• [Task directions]:
Please output exactly the lines below, starting at the line that has "- MySQL local" and ending at the line that has "My Responsive Portfolio", both included; leave out all pictures and include nothing else.

• [Excerpted records]:
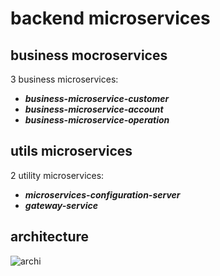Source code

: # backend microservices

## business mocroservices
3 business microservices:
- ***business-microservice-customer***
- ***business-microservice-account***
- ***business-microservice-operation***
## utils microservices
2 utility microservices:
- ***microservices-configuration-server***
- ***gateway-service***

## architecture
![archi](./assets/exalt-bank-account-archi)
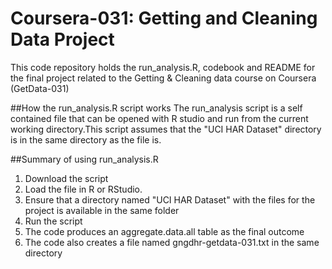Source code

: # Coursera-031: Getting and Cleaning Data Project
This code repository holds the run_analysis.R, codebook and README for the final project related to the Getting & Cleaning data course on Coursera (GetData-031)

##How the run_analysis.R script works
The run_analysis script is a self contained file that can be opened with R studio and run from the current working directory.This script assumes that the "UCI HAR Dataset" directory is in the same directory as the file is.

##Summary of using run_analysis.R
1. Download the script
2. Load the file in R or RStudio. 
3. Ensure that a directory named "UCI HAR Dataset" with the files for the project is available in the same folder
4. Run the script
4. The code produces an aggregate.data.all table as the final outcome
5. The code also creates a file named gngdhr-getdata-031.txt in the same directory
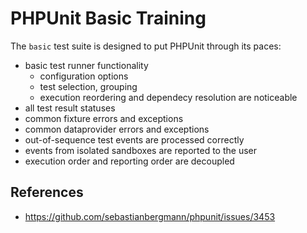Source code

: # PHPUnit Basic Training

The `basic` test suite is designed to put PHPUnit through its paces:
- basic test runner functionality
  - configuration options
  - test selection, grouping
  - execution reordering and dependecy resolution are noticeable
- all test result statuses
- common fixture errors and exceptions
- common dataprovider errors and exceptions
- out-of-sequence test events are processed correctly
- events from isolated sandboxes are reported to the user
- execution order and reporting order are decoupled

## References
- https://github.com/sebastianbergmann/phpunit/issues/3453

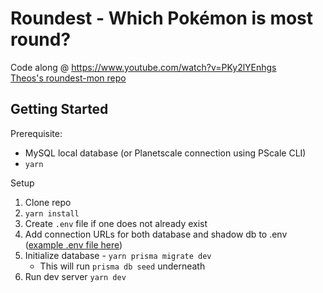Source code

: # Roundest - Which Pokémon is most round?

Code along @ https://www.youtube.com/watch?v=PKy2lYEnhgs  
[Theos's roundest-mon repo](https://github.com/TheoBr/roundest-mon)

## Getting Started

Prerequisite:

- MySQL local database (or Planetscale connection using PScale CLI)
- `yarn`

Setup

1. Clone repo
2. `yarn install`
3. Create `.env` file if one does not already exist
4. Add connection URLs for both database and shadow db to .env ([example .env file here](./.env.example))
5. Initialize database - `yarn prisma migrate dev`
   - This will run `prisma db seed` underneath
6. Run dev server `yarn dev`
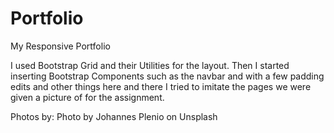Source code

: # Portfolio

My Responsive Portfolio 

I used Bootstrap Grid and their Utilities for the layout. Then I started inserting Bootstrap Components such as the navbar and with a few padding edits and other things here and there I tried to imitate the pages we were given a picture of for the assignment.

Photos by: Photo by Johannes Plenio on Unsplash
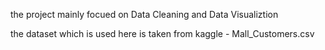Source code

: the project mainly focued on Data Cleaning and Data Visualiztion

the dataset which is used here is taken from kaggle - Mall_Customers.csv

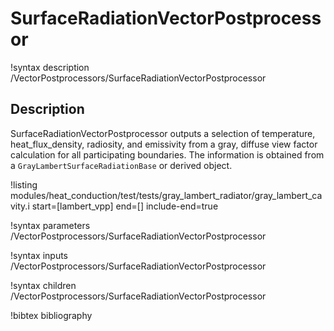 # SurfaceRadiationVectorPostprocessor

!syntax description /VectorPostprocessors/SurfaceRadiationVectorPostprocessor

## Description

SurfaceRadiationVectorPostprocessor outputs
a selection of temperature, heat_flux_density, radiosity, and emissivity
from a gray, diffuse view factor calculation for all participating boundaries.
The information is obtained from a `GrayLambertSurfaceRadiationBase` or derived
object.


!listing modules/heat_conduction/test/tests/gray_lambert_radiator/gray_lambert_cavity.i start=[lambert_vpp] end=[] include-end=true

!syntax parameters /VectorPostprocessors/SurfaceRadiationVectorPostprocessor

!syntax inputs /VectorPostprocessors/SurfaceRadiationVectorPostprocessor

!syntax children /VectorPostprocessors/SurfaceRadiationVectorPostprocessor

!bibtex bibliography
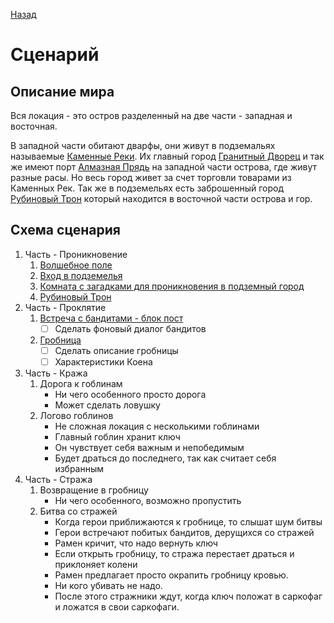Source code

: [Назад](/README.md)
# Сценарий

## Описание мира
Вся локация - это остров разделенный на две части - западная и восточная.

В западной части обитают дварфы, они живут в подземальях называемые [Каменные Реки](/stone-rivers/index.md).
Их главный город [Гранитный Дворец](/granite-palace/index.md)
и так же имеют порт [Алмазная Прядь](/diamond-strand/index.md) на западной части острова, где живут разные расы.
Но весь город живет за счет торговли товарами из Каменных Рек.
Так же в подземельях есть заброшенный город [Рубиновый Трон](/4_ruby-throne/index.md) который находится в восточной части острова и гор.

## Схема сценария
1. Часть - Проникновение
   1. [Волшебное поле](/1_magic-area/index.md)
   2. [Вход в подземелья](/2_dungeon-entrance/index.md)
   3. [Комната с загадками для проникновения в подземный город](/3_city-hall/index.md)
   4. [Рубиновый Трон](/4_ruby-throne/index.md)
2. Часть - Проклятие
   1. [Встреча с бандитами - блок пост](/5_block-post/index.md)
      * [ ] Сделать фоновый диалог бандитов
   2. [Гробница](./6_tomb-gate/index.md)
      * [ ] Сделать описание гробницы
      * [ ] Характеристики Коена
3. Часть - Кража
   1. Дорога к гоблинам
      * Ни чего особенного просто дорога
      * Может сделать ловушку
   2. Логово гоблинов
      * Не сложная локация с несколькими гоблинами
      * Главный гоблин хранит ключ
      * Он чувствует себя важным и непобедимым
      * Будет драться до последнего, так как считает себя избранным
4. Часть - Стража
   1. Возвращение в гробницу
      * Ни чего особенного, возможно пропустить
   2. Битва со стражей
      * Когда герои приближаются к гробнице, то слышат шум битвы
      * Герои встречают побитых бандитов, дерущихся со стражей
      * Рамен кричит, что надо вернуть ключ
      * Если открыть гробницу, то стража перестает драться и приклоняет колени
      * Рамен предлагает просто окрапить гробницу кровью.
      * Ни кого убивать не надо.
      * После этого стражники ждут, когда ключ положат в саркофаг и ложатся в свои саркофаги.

---

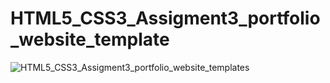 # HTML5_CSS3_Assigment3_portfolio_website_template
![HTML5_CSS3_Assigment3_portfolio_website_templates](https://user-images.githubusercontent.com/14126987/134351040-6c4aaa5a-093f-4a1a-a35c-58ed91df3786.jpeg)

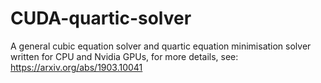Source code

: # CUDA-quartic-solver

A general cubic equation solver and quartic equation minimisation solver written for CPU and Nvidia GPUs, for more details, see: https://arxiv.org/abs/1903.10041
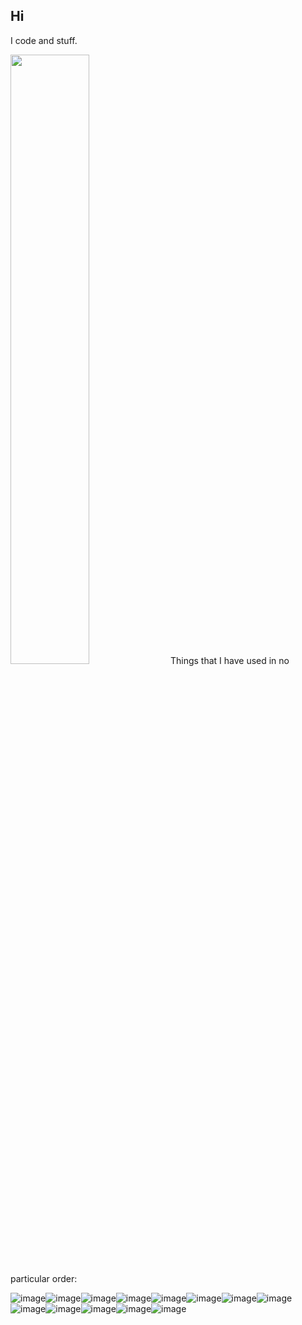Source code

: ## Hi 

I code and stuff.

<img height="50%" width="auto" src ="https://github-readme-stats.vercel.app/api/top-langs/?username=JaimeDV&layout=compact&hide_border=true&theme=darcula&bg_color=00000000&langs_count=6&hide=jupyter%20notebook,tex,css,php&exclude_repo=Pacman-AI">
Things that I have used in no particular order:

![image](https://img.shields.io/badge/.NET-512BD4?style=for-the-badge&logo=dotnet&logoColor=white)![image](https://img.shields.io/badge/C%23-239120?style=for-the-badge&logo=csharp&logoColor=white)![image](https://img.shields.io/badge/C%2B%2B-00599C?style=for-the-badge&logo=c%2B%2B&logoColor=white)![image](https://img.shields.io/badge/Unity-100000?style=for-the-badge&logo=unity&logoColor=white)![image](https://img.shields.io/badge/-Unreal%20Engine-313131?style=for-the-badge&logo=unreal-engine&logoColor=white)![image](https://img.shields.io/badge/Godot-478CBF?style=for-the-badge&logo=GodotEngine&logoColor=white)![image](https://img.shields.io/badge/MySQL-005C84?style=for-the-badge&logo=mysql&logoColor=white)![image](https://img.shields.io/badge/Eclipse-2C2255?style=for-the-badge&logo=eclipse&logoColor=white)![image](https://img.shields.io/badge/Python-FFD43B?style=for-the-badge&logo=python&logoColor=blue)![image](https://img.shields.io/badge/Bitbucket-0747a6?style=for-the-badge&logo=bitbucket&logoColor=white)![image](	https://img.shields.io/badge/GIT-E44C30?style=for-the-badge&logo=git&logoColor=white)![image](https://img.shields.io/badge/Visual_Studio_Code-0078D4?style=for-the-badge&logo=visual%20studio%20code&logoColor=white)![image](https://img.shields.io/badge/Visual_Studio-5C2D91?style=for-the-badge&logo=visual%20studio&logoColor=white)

• [Task output]:
- MySQL local database (or Planetscale connection using PScale CLI)
- `yarn`

Setup

1. Clone repo
2. `yarn install`
3. Create `.env` file if one does not already exist
4. Add connection URLs for both database and shadow db to .env ([example .env file here](./.env.example))
5. Initialize database - `yarn prisma migrate dev`
   - This will run `prisma db seed` underneath
6. Run dev server `yarn dev`
Source code

: # Portfolio

My Responsive Portfolio 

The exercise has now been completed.